Entonces, el Supremo que andaba libando, siguió con su faena a cuchillo y cortó aquí y partió allá, fue dibujando imposibles: abismos, peñascos, cumbres. Sin ansiedad pero también sin gobierno: las montañas desmienten eso. La insensatez inabarcable, el anarquismo puro, de los cerros sólo se explica por la pulsión artística de quien las irguió. Que el arte tenga sentido es justamente otro terreno conjetural y de disputa. Pero el arte existe, y seguirá existiendo –a menos que logren insertarnos a todos el chip ese que ya sabemos. ¿No les conté? Uno que los señores yanquis están haciendo en una isla fortificada y bajo siete llaves de Japón, en una de las islas Kuriles. También están estudiando variados métodos y procedimientos para demoler montañas, y extraerles más rápido sus jugos arcánicos y sus tesoros minerales. La minería a cielo abierto es, por ahora, un juego de niños, al lado de sus ocultos motivos. Ellos están creyéndose unos Súper Enanos –incluso están comprando todos los libros de alquimia existentes en los archivos alrededor del orbe- , soñando dominar a las montañas y conocer y manejar a su antojo todos sus secretos. Se sabe que todo lo que mueven allá arriba –en el espacio, y los planetas de la galaxia y más allá aún, digo- no es más que una tapadera de lo que están haciendo acá abajo, en lamankapacha. Pero bueno, también se sabe, que esas son cuestiones de los yanquis, y ellos verán y se verán, cualquier rato si siguen hurgando y hurgando, con un pie o un codo del Inkarrí, y ya veremos qué pasa. Siempre es así en estos azares de meterse a penetrar montañas, a revolver la tierra, a jugar a ser omnipotentes.
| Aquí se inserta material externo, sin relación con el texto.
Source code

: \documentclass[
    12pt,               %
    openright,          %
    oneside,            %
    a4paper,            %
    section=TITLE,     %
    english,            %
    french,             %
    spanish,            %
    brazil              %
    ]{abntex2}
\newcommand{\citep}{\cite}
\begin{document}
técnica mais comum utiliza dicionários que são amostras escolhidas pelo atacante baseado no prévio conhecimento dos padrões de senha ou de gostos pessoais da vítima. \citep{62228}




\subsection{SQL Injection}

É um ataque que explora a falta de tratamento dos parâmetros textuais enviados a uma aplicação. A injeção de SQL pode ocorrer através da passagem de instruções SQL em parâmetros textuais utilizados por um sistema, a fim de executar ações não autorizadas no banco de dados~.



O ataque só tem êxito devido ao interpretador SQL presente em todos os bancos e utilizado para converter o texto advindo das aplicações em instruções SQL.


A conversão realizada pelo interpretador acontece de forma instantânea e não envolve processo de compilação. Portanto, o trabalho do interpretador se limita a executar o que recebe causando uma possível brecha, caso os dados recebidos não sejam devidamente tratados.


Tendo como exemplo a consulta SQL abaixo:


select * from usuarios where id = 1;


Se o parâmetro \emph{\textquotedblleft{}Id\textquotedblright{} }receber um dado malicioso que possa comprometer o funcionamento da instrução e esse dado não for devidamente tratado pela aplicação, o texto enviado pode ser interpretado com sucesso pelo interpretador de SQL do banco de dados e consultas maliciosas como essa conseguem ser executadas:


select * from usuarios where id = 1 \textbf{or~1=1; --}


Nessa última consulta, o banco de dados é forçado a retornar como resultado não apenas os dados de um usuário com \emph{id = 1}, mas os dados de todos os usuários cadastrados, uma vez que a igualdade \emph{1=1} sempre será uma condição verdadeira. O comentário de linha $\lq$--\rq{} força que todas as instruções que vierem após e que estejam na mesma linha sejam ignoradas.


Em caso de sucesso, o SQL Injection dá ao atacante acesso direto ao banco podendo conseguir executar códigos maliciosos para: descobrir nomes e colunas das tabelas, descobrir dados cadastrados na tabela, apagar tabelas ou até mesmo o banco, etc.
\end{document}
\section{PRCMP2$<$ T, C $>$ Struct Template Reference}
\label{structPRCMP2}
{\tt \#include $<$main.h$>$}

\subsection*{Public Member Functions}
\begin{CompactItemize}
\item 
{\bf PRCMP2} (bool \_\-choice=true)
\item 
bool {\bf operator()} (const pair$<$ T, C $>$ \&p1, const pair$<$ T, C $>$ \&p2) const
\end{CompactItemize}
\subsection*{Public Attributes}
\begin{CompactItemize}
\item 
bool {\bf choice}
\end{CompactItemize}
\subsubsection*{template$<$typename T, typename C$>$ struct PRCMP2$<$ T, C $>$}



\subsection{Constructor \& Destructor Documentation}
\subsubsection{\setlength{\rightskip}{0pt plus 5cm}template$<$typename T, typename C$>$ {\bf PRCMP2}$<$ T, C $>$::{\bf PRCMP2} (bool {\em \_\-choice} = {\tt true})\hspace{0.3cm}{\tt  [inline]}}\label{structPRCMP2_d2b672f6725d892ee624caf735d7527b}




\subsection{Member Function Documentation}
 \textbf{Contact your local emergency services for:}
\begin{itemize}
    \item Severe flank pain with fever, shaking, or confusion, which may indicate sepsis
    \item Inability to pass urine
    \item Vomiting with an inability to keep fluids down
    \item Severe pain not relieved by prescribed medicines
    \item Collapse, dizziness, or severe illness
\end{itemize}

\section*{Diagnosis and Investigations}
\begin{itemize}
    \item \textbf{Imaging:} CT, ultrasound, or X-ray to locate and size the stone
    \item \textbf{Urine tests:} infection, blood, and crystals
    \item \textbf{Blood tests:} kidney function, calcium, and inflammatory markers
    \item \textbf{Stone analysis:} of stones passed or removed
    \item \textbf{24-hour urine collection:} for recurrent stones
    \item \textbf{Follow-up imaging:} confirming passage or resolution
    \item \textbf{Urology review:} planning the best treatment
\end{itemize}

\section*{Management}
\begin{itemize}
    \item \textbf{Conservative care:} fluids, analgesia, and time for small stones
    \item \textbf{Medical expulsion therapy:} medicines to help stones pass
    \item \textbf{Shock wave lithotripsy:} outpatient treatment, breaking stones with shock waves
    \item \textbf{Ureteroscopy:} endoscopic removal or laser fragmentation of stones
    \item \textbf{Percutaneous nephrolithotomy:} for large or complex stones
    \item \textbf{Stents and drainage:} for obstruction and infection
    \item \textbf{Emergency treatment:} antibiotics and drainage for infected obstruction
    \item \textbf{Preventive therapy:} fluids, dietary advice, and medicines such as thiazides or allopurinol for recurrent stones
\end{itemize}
Cada vez que salgo a pasear con mi perra y con el gatito siento y pienso estas cosas. Dana y Valentín, que así se llaman, se paran con elegancia al borde del precipicio -y yo con ellos y con vértigo-, y se quedan mirando extáticos el paisaje de la montaña que rodea la casa donde vivimos. Cuando el viento sopla, uno puede intuir que quiere contarte algo, algo de la historia de ese dios ebrio, creativo y genial, que a cuchillo y muchas otras herramientas más –cinceles, gubias, martillos colosales- labró tanta maravilla. Tal vez alguien creerá que uno se imagina estas cosas –que el viento te hable, que los animales te contagien con su sentir extremo, despojado de cualquier atadura, cualquier miseria- o tal vez, no. La vida, en todo caso, no está hecha para demostrar teorías. La vida está dada, nos está dada, simplemente, para vivirla. Allí, y sólo allí, uno puede sentirse cortejado por el viento, seducido irremediablemente por el cerro, en comunión con todo lo que late y se refleja en las pupilas encendidas de la perra, en las pupilas en llamas del gatito.

La vida es ese cordón umbilical no cortado, no extraviado, no desmerecido nunca, con ellos: el viento, su aullido, las montañas, la perra, el gatito. Yo anoto, y seguido, “mi perra” y “mi gatito” por la simple razón que los quiero mucho, pero la referencia es general. Hablo de los animalitos que nos habitan y nos recuerdan que nosotros venimos también de allí. Somos parte de la naturaleza. No deberíamos olvidarlo. No deberíamos maltratar tanto nuestra genética. El chip que están queriendo fabricar un equipo de doce científicos en una de las islas Kuriles, al que le fuera inoculado, hará que crea que el mundo es sólo cemento, asfalto, acero, edificios y autopistas, automóviles y gasolineras, restaurantes y aparatos de televisión. Cuando uno quiera ver una montaña –luego de leer que cosa es en Wikipedia- podrá verla en esa misma televisión, en un documental de la National Geographic, y listo. Dicen que es un chip anti-psicosis pero esos son cuentos chinos.